Material shown below:

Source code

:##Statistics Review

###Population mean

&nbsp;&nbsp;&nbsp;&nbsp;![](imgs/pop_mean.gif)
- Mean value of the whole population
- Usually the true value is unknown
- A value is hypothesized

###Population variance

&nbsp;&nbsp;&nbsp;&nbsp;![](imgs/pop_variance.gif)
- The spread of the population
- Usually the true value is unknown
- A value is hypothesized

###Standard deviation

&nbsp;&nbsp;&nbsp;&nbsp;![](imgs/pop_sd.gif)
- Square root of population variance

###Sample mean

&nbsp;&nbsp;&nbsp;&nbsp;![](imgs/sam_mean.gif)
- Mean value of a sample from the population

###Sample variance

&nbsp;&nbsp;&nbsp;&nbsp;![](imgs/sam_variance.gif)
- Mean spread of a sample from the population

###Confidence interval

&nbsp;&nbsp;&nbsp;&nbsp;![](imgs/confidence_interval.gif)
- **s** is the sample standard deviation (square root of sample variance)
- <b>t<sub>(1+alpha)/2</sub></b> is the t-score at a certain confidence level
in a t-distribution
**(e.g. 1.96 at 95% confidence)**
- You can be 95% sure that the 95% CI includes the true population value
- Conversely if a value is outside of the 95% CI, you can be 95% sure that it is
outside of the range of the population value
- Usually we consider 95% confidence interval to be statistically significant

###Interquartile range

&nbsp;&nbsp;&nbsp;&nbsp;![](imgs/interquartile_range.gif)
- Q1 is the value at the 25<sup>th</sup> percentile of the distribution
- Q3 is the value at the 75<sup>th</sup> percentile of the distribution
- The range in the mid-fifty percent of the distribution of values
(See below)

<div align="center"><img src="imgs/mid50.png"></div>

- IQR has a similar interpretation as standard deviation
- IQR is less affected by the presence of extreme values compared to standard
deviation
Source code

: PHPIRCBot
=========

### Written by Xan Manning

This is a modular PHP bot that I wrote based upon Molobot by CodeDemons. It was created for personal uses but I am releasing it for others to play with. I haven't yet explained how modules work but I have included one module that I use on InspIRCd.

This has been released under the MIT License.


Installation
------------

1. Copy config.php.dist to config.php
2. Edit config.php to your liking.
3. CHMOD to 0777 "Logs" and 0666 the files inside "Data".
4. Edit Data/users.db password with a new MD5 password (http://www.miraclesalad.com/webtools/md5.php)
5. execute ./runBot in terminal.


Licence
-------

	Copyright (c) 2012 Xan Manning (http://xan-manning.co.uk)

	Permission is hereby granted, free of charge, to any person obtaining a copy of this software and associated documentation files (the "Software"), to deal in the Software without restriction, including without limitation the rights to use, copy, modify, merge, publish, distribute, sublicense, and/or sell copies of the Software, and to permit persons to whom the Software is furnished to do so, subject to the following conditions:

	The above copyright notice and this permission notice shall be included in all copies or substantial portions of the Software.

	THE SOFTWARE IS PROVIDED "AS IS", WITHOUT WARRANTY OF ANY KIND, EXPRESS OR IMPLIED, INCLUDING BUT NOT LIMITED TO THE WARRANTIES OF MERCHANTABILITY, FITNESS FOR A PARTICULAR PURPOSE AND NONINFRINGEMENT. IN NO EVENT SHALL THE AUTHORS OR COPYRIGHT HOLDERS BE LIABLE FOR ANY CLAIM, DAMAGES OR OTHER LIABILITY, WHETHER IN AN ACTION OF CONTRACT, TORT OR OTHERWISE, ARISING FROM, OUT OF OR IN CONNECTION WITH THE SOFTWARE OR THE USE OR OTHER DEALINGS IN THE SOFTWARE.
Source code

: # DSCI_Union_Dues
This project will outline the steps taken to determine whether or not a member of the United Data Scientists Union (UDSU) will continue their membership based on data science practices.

End of Material shown.

- _Exercise directions_
Where does the word "sure" occur in the data? Copy every line that has it.

- _Completed task_
- You can be 95% sure that the 95% CI includes the true population value
- Conversely if a value is outside of the 95% CI, you can be 95% sure that it is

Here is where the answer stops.